TASK OBJECTIVE: Answer with a single number stating how many lines of the entries below include the string "ozone".

ENTRIES PROVIDED:

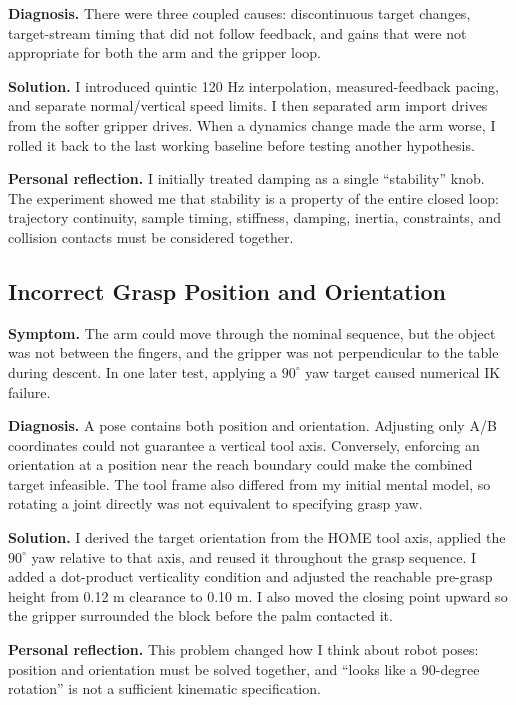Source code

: \documentclass[UTF8,zihao=-4,scheme=chinese,fontset=none]{ctexart}
\begin{document}
\textbf{Diagnosis.} There were three coupled causes: discontinuous target changes, target-stream timing that did not follow feedback, and gains that were not appropriate for both the arm and the gripper loop.

\textbf{Solution.} I introduced quintic 120 Hz interpolation, measured-feedback pacing, and separate normal/vertical speed limits. I then separated arm import drives from the softer gripper drives. When a dynamics change made the arm worse, I rolled it back to the last working baseline before testing another hypothesis.

\textbf{Personal reflection.} I initially treated damping as a single ``stability'' knob. The experiment showed me that stability is a property of the entire closed loop: trajectory continuity, sample timing, stiffness, damping, inertia, constraints, and collision contacts must be considered together.

\subsection{Incorrect Grasp Position and Orientation}

\textbf{Symptom.} The arm could move through the nominal sequence, but the object was not between the fingers, and the gripper was not perpendicular to the table during descent. In one later test, applying a $90^{\circ}$ yaw target caused numerical IK failure.

\textbf{Diagnosis.} A pose contains both position and orientation. Adjusting only A/B coordinates could not guarantee a vertical tool axis. Conversely, enforcing an orientation at a position near the reach boundary could make the combined target infeasible. The tool frame also differed from my initial mental model, so rotating a joint directly was not equivalent to specifying grasp yaw.

\textbf{Solution.} I derived the target orientation from the HOME tool axis, applied the $90^{\circ}$ yaw relative to that axis, and reused it throughout the grasp sequence. I added a dot-product verticality condition and adjusted the reachable pre-grasp height from 0.12 m clearance to 0.10 m. I also moved the closing point upward so the gripper surrounded the block before the palm contacted it.

\textbf{Personal reflection.} This problem changed how I think about robot poses: position and orientation must be solved together, and ``looks like a 90-degree rotation'' is not a sufficient kinematic specification.
\end{document}

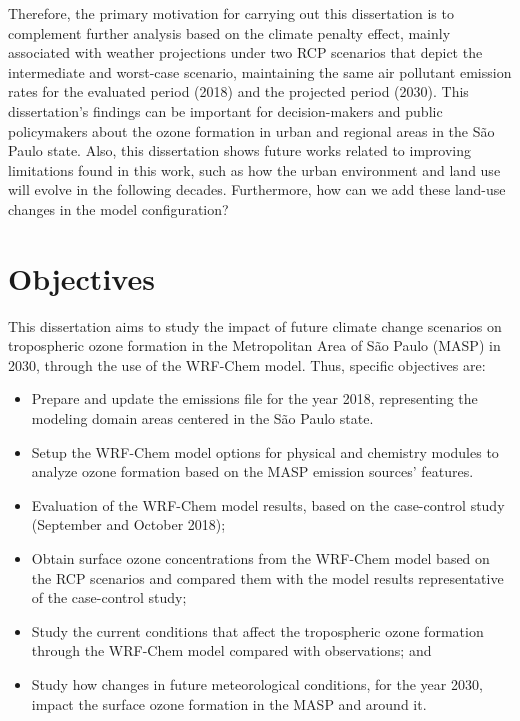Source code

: Therefore, the primary motivation for carrying out this dissertation is to complement further analysis based on the climate penalty effect, mainly associated with weather projections under two RCP scenarios that depict the intermediate and worst-case scenario, maintaining the same air pollutant emission rates for the evaluated period (2018) and the projected period (2030).
This dissertation's findings can be important for decision-makers and public policymakers about the ozone formation in urban and regional areas in the S\~{a}o Paulo state.
Also, this dissertation shows future works related to improving limitations found in this work, such as how the urban environment and land use will evolve in the following decades.
Furthermore, how can we add these land-use changes in the model configuration?


\section{Objectives}\label{sec:obj}
	
	This dissertation aims to study the impact of future climate change scenarios on tropospheric ozone formation in the Metropolitan Area of S\~{a}o Paulo (MASP) in 2030, through the use of the WRF-Chem model. Thus, specific objectives are:
	
	\begin{itemize}
		\item Prepare and update the emissions file for the year 2018, representing the modeling domain areas centered in the S\~{a}o Paulo state.
		\item Setup the WRF-Chem model options for physical and chemistry modules to analyze ozone formation based on the MASP emission sources' features. 
		\item Evaluation of the WRF-Chem model results, based on the case-control study (September and October 2018);
		\item Obtain surface ozone concentrations from the WRF-Chem model based on the RCP scenarios and compared them with the model results representative of the case-control study;
		\item Study the current conditions that affect the tropospheric ozone formation through the WRF-Chem model compared with observations; and
		\item Study how changes in future meteorological conditions, for the year 2030, impact the surface ozone formation in the MASP and around it.
	\end{itemize}
	
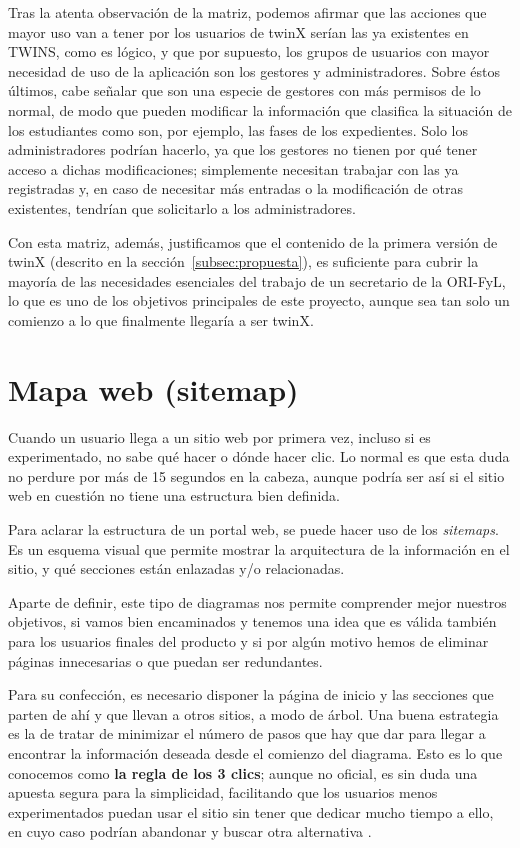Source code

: Tras la atenta observación de la matriz, podemos afirmar que las acciones que mayor uso van a tener por los usuarios de twinX serían las ya existentes en TWINS, como es lógico, y que por supuesto, los grupos de usuarios con mayor necesidad de uso de la aplicación son los gestores y administradores. Sobre éstos últimos, cabe señalar que son una especie de gestores con más permisos de lo normal, de modo que pueden modificar la información que clasifica la situación de los estudiantes como son, por ejemplo, las fases de los expedientes. Solo los administradores podrían hacerlo, ya que los gestores no tienen por qué tener acceso a dichas modificaciones; simplemente necesitan trabajar con las ya registradas y, en caso de necesitar más entradas o la modificación de otras existentes, tendrían que solicitarlo a los administradores.

Con esta matriz, además, justificamos que el contenido de la primera versión de twinX (descrito en la sección~\ref{subsec:propuesta}), es suficiente para cubrir la mayoría de las necesidades esenciales del trabajo de un secretario de la ORI-FyL, lo que es uno de los objetivos principales de este proyecto, aunque sea tan solo un comienzo a lo que finalmente llegaría a ser twinX.

\section{Mapa web (sitemap)}

Cuando un usuario llega a un sitio web por primera vez, incluso si es experimentado, no sabe qué hacer o dónde hacer clic. Lo normal es que esta duda no perdure por más de 15 segundos en la cabeza, aunque podría ser así si el sitio web en cuestión no tiene una estructura bien definida.

Para aclarar la estructura de un portal web, se puede hacer uso de los \textit{sitemaps}. Es un esquema visual que permite mostrar la arquitectura de la información en el sitio, y qué secciones están enlazadas y/o relacionadas.

Aparte de definir, este tipo de diagramas nos permite comprender mejor nuestros objetivos, si vamos bien encaminados y tenemos una idea que es válida también para los usuarios finales del producto y si por algún motivo hemos de eliminar páginas innecesarias o que puedan ser redundantes.

Para su confección, es necesario disponer la página de inicio y las secciones que parten de ahí y que llevan a otros sitios, a modo de árbol. Una buena estrategia es la de tratar de minimizar el número de pasos que hay que dar para llegar a encontrar la información deseada desde el comienzo del diagrama. Esto es lo que conocemos como \textbf{la regla de los 3 clics}; aunque no oficial, es sin duda una apuesta segura para la simplicidad, facilitando que los usuarios menos experimentados puedan usar el sitio sin tener que dedicar mucho tiempo a ello, en cuyo caso podrían abandonar y buscar otra alternativa \cite{sitemap}.

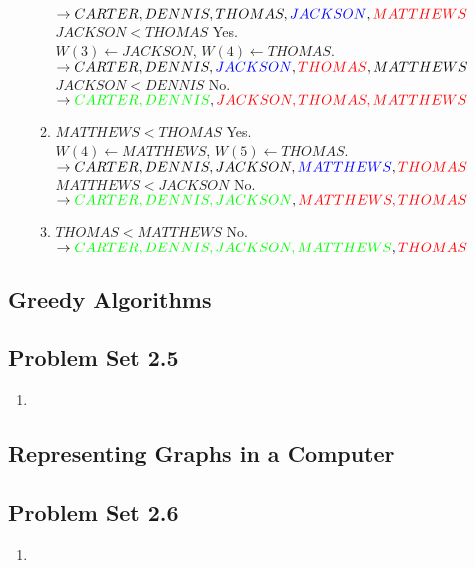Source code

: \begin{enumerate}
\begin{enumerate}
			$\to CARTER,DENNIS,THOMAS,\textcolor{blue}{JACKSON},\textcolor{red}{MATTHEWS}$\\
			$JACKSON < THOMAS$ Yes.\\
			$W(3) \leftarrow JACKSON$, $W(4) \leftarrow THOMAS$.\\
			$\to CARTER,DENNIS,\textcolor{blue}{JACKSON},\textcolor{red}{THOMAS},MATTHEWS$\\
			$JACKSON < DENNIS$ No.\\
			$\to \textcolor{green}{CARTER, DENNIS}, \textcolor{red}{JACKSON, THOMAS, MATTHEWS}$
		\item $MATTHEWS < THOMAS$ Yes.\\
			$W(4) \leftarrow MATTHEWS$, $W(5) \leftarrow THOMAS$.\\
			$\to CARTER, DENNIS,JACKSON,\textcolor{blue}{MATTHEWS},\textcolor{red}{THOMAS}$\\
			$MATTHEWS < JACKSON$ No.\\
			$\to \textcolor{green}{CARTER, DENNIS, JACKSON}, \textcolor{red}{MATTHEWS, THOMAS}$
		\item $THOMAS < MATTHEWS$ No.\\
			$\to \textcolor{green}{CARTER, DENNIS, JACKSON, MATTHEWS}, \textcolor{red}{THOMAS}$
	\end{enumerate}
\end{enumerate}
\setcounter{subsection}{4}
\subsection{Greedy Algorithms}
\subsection*{Problem Set 2.5}
\begin{enumerate}
	\item
\end{enumerate}
\subsection{Representing Graphs in a Computer}
\subsection*{Problem Set 2.6}
\begin{enumerate}
	\item
\end{enumerate}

ANSWER TO THE PROBLEM: 6